Your husband knows you value his friendship when you tell him you like him and you show it (he knows you love him, but he often wonders if you really like him).
Don’t conclude that your spouse is wrong when he/she is seeking to do the right and righteous thing.
Accentuate the positive and eliminate the negative with lots of love and respect in between.
We have to step back as Christ followers and ask, “Do I have false expectations that my relationship should be romantic 99% of the time?”
It is so easy to draw wrong conclusions about a spouse’s character and motives due to an occasional flare-up or silly comment.
To build a lasting legacy, use proven wisdom that you glean from the Lord.
Words of Love or Respect must uplift your spouse, edifying- never manipulating him or her.
Your husband knows you appreciate his desire to protect and provide when you praise his commitment to provide for you.
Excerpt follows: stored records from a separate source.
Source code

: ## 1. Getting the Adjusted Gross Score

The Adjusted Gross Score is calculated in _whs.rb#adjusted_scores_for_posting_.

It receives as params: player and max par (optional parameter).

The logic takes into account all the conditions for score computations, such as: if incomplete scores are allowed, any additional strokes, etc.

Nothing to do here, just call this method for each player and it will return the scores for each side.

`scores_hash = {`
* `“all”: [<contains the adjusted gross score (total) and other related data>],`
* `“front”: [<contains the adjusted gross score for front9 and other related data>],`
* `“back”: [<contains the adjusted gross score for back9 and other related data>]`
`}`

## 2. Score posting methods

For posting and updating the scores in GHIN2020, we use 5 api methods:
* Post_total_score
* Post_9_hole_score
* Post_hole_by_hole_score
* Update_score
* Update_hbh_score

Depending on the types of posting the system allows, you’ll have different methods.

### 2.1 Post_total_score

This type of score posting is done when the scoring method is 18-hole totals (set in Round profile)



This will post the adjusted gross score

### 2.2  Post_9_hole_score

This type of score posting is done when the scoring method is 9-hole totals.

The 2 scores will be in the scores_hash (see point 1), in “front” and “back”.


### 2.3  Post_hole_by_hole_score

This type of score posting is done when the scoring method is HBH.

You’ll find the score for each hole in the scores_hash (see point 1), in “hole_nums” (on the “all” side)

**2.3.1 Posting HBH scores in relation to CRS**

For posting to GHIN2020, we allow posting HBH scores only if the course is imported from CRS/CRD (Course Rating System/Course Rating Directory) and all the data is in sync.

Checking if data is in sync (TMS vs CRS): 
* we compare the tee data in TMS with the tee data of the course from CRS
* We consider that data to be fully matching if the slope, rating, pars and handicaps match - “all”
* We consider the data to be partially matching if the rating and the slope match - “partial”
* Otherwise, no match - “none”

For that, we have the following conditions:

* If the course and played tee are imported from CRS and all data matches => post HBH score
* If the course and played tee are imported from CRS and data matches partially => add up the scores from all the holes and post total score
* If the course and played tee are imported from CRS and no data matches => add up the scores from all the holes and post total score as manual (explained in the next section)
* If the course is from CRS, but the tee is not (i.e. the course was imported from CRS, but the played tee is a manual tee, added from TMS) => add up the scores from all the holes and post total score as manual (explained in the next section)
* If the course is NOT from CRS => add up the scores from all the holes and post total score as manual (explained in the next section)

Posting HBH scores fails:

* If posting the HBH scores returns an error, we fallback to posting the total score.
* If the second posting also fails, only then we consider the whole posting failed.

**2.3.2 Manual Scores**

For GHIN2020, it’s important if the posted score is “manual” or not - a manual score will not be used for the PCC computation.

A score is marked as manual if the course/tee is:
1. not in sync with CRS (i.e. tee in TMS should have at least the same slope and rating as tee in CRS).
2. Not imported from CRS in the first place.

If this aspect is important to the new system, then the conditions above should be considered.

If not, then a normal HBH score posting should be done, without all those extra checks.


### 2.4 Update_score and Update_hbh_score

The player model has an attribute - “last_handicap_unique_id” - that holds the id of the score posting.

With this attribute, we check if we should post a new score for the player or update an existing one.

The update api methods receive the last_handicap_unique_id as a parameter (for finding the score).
You empathize when he reveals his male mindset about position, status, or rank at work.
I had often asked God to compensate for my mistakes, but in return had I thought He would give me perfect children?
Do you believe that there is a God who really loves you and wants to help you?
She’ll feel at peace with you when you let her vent your frustrations and hurts and don’t get angry and close her off.
Your marriage is a tool and a test to deepen and demonstrate your love and reverence for Jesus Christ. God is using your spouse to bring you an eternal reward.
“With eyes of faith, envision Jesus standing just beyond the shoulder of your spouse and listening to every word you speak in every conversation, pleasant or tense. When you speak lovingly or respectfully to your spouse, you are speaking to Christ. Your spouse just happens to be there too.” This truth has sanctified the lips of many. Instead of giving their spouse a verbal whipping or choking on the idea of saying anything positive, now some spouses are motivated to speak words of unconditional love or respect.
It’s crucial to communicate with the right tone of voice and the right expression on your face.
Most marriages will succeed when obeying the command to Love and Respect.
Pink and Blue perceptions not only affect seeing, they affect hearing as well. Women hear with pink hearing aids and men hear with blue hearing aids. Even more important to understand as you and your spouse seek to gain better communication, you can hear the very same words, but each of you will hear different messages.
A husband may deserve contempt, but that doesn’t win him any more than harshness and anger wins the heart of a woman.
When you love or respect unconditionally regardless of the outcome, you are following God and His will for you.
Just because you may feel unloved or disrespected does not mean your spouse is sending that message.
Marital researchers agree that a huge percentage of communication problems between husband and wife are due not to what is said but to how it is said – the attitude and tone of voice.
Can you begin to trust that God feels love for you even when you don’t feel that love?
God designed the woman to love. He’s not going to command her to agape her husband when He created her to do that in the first place. God is not into redundancy.